### Task to carry out
Pull every line containing "training" from the entries.

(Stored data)

↓

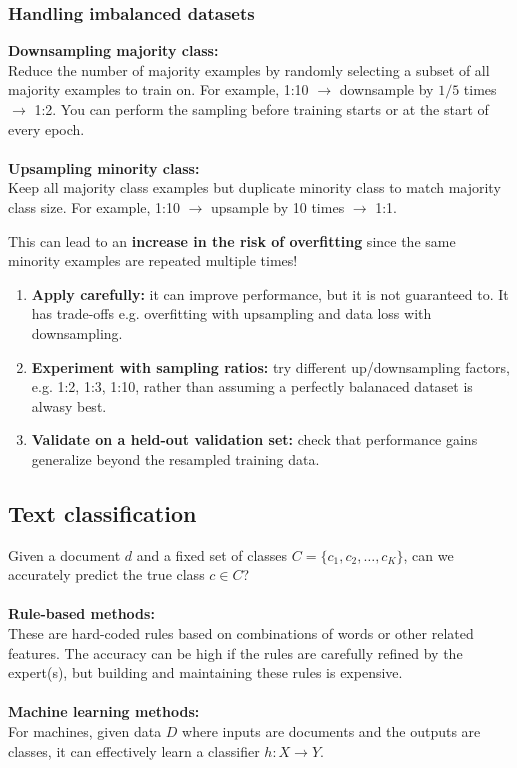 \documentclass[11pt]{article}
\begin{document}
\subsubsection{Handling imbalanced datasets}
\textbf{Downsampling majority class:} \\
Reduce the number of majority examples by randomly selecting a subset of all majority examples to train on. For example, 1:10 $\to$ downsample by $1/5$ times $\to$ 1:2.
You can perform the sampling before training starts or at the start of every epoch.
\\\\
\textbf{Upsampling minority class:} \\
Keep all majority class examples but duplicate minority class to match majority class size. For example, 1:10 $\to$ upsample by 10 times $\to$ 1:1.
\begin{warning}[Warning]
This can lead to an \textbf{increase in the risk of overfitting} since the same minority examples are repeated multiple times!
\end{warning}
\begin{note}
\begin{enumerate}
    \item \textbf{Apply carefully:} it can improve performance, but it is not guaranteed to. It has trade-offs e.g. overfitting with upsampling and data loss with downsampling.
    \item \textbf{Experiment with sampling ratios:} try different up/downsampling factors, e.g. 1:2, 1:3, 1:10, rather than assuming a perfectly balanaced dataset is alwasy best.
    \item \textbf{Validate on a held-out validation set:} check that performance gains generalize beyond the resampled training data.
\end{enumerate}
\end{note}

\subsection{Text classification}
Given a document $d$ and a fixed set of classes $C=\{c_1,c_2,\dots,c_K\}$, can we accurately predict the true class $c\in C$? \\\\
\textbf{Rule-based methods:}\\
These are hard-coded rules based on combinations of words or other related features. The accuracy can be high if the rules are carefully refined by the expert(s), but building and maintaining these rules is expensive. \\\\
\textbf{Machine learning methods:} \\
For machines, given data $D$ where inputs are documents and the outputs are classes, it can effectively learn a classifier $h:X\to Y$.
\end{document}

↑

### Task answer
You can perform the sampling before training starts or at the start of every epoch.
    \item \textbf{Validate on a held-out validation set:} check that performance gains generalize beyond the resampled training data.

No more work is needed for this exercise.